For the future of US and global economic stability, I can only hope that Bernanke will act more like the BOE’s King and less like Greenspan. News like this, suggesting calm deliberation and long run planning, coming out of the Fed is encouraging. The Fed under Bernanke appears more disciplined…

KKR May Delay First Data Loan Sale on Terms Dispute (Update1): “Kohlberg Kravis Roberts & Co. may delay the sale of loans to finance the $26 billion takeover of First Data Corp. until next week after failing to agree on terms with bankers, people close to the negotiations said.

The First Data sale is the biggest to be attempted since rising U.S. mortgage defaults led to the highest borrowing costs for LBOs in four years. The planned sale is being watched by bankers and buyout firms as a gauge for how $320 billion in debt committed for pending buyouts may fare. Banks would have to hold the loans and bonds if they can't be sold to investors.”

Failure of this transaction, or some of the other large ones, WILL knock quite a few points off equity indices as valuations are re-adjusted downwards. Conversely, IF First Data gets done, it will show a significant vote of confidence.

“Demand for LBO debt has evaporated, with more than 50 bonds or loans abandoned or reworked since June. Investors are balking at debt without covenants, or restrictions, that give them greater power over a company's finances.”

Goldman Global Alpha Fund Fell 22 Percent in August (Update1): “Goldman Sachs Group Inc.'s Global Alpha hedge fund fell 22.5 percent in August, its biggest monthly decline, on losses from currency and stock trades, according to an update sent to investors.

The fund, managed by Mark Carhart and Raymond Iwanowski, has dropped by a third in 2007 and 44 percent from its peak in March 2006. Investors notified New York-based Goldman last month that they plan to withdraw $1.6 billion from the fund, or almost a fifth of the assets as of July 31.”

That is some serious pain both in terms of returns and redemptions. Another month of redemptions and the fund will further have to adjust positions in what could still be a less than ideal market.

“Goldman Alpha's biggest loss in the month stemmed from the managers' decision to sell Japanese yen and buy Australian dollars. The so-called carry trade unraveled when the Australian dollar fell 6 percent against the yen in August. The managers' investment in equities, including stocks in the U.S., Norway and Finland, declined 4.7 percent.”

THAT was a CROWDED TRADE. Everybody and his mamma were in that exact same position. I’m surprised that the super hedgies at Goldman didn’t see this one coming. They are supposed to be the best ever at this game…

U.K. House Prices Decline for First Time Since 2005 (Update1): “U.K. house prices fell for the first time since 2005 in August after five interest-rate increases in the past year discouraged buyers, the Royal Institution of Chartered Surveyors said.”

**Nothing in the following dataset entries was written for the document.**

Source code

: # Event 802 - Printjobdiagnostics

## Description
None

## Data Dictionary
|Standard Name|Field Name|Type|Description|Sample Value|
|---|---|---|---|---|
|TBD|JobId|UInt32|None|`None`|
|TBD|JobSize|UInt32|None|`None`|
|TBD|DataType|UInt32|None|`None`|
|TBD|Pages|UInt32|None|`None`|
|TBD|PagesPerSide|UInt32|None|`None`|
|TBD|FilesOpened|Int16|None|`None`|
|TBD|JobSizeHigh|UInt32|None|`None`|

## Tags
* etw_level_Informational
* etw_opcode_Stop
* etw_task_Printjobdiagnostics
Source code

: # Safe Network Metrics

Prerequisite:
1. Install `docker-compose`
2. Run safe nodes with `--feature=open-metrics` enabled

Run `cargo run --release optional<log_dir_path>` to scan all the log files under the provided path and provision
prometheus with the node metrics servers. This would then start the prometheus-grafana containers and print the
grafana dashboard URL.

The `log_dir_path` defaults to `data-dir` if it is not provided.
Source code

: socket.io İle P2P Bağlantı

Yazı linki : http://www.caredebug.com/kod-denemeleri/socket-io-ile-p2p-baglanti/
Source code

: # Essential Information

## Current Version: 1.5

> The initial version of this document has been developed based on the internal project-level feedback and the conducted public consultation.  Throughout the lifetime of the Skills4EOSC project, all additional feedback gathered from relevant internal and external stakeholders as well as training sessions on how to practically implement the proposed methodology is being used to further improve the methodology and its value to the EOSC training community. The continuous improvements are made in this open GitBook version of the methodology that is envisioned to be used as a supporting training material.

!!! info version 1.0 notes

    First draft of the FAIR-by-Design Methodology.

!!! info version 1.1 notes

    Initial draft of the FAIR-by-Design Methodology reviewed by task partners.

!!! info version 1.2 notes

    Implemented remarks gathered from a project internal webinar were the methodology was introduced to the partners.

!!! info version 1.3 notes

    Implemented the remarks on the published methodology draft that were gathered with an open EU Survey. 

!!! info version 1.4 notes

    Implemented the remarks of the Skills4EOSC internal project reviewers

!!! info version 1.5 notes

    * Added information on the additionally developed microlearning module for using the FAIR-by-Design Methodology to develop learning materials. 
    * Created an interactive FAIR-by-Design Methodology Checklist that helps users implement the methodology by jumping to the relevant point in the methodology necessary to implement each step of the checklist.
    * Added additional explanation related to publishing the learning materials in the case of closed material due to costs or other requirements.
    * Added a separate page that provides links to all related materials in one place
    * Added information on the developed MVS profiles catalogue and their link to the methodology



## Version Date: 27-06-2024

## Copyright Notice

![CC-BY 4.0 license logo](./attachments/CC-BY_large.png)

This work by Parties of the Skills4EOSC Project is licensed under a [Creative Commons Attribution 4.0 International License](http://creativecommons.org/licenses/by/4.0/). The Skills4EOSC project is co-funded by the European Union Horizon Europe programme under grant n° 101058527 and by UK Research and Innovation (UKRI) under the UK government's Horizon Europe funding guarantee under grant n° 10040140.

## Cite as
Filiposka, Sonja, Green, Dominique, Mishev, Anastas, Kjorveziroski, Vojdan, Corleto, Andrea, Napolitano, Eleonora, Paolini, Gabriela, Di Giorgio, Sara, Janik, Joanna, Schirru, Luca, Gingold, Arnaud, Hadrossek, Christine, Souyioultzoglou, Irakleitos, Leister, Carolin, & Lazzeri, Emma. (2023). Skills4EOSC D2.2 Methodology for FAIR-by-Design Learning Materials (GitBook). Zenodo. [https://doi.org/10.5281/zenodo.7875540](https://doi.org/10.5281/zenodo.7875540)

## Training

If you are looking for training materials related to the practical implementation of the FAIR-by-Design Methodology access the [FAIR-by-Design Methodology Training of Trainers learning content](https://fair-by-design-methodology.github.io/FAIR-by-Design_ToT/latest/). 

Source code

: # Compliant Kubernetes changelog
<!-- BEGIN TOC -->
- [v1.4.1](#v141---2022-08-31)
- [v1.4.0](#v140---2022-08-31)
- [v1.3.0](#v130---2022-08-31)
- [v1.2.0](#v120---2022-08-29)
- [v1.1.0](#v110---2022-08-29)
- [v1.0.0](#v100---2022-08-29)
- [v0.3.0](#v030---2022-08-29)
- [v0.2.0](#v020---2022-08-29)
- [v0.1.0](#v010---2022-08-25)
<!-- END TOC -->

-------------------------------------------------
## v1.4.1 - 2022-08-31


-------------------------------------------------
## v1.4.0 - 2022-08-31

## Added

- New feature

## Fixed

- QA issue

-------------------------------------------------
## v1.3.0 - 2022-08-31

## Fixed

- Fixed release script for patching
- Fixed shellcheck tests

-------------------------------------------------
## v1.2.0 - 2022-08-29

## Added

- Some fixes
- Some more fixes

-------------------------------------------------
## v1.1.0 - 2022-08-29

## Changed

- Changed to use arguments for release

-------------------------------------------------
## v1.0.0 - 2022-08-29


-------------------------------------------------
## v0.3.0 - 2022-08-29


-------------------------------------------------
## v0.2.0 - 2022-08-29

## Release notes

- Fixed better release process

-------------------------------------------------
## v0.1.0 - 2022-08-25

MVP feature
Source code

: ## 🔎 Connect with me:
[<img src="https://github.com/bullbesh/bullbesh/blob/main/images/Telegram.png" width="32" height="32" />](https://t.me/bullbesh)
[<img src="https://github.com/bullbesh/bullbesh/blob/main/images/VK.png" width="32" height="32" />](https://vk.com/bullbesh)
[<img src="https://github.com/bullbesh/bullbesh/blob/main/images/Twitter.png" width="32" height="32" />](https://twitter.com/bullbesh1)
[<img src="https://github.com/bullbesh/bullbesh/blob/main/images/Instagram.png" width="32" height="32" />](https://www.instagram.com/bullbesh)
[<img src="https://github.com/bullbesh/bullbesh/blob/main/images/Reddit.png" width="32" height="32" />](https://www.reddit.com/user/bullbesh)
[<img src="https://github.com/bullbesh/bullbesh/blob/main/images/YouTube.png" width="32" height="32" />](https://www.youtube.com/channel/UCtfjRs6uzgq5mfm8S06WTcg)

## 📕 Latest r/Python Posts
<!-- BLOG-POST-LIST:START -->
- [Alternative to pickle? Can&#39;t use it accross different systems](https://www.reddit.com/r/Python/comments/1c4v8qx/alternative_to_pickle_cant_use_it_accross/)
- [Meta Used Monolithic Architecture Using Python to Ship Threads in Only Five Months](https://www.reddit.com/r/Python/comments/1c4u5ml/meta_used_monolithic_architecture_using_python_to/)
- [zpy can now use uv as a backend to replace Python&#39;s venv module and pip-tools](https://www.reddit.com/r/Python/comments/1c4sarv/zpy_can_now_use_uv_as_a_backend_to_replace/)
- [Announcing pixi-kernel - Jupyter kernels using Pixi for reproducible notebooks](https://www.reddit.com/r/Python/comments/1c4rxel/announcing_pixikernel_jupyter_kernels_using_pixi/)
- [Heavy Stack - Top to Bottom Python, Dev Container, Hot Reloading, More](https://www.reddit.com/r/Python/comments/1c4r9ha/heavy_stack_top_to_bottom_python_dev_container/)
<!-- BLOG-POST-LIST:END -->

Just as things look like they can’t get any worse in the US, the UK is showing the first signs of its own real estate bubble topping out.

“Higher borrowing costs are nevertheless increasing the burden on consumers already shouldering a record 1.3 trillion pounds ($2.6 trillion) in debt. A gauge of interest from new buyers dropped the most since August 2004, RICS said.

“Affordability is at its most stretched in over a decade, said RICS's Perry. “Many will worry that rising mortgage repayments will prove a step to far.””

Housing prices have more than tripled in less than ten years. Some of the blame can be attributed to a shortage of housing. However, shortage or not AFFORDABILITY is a must.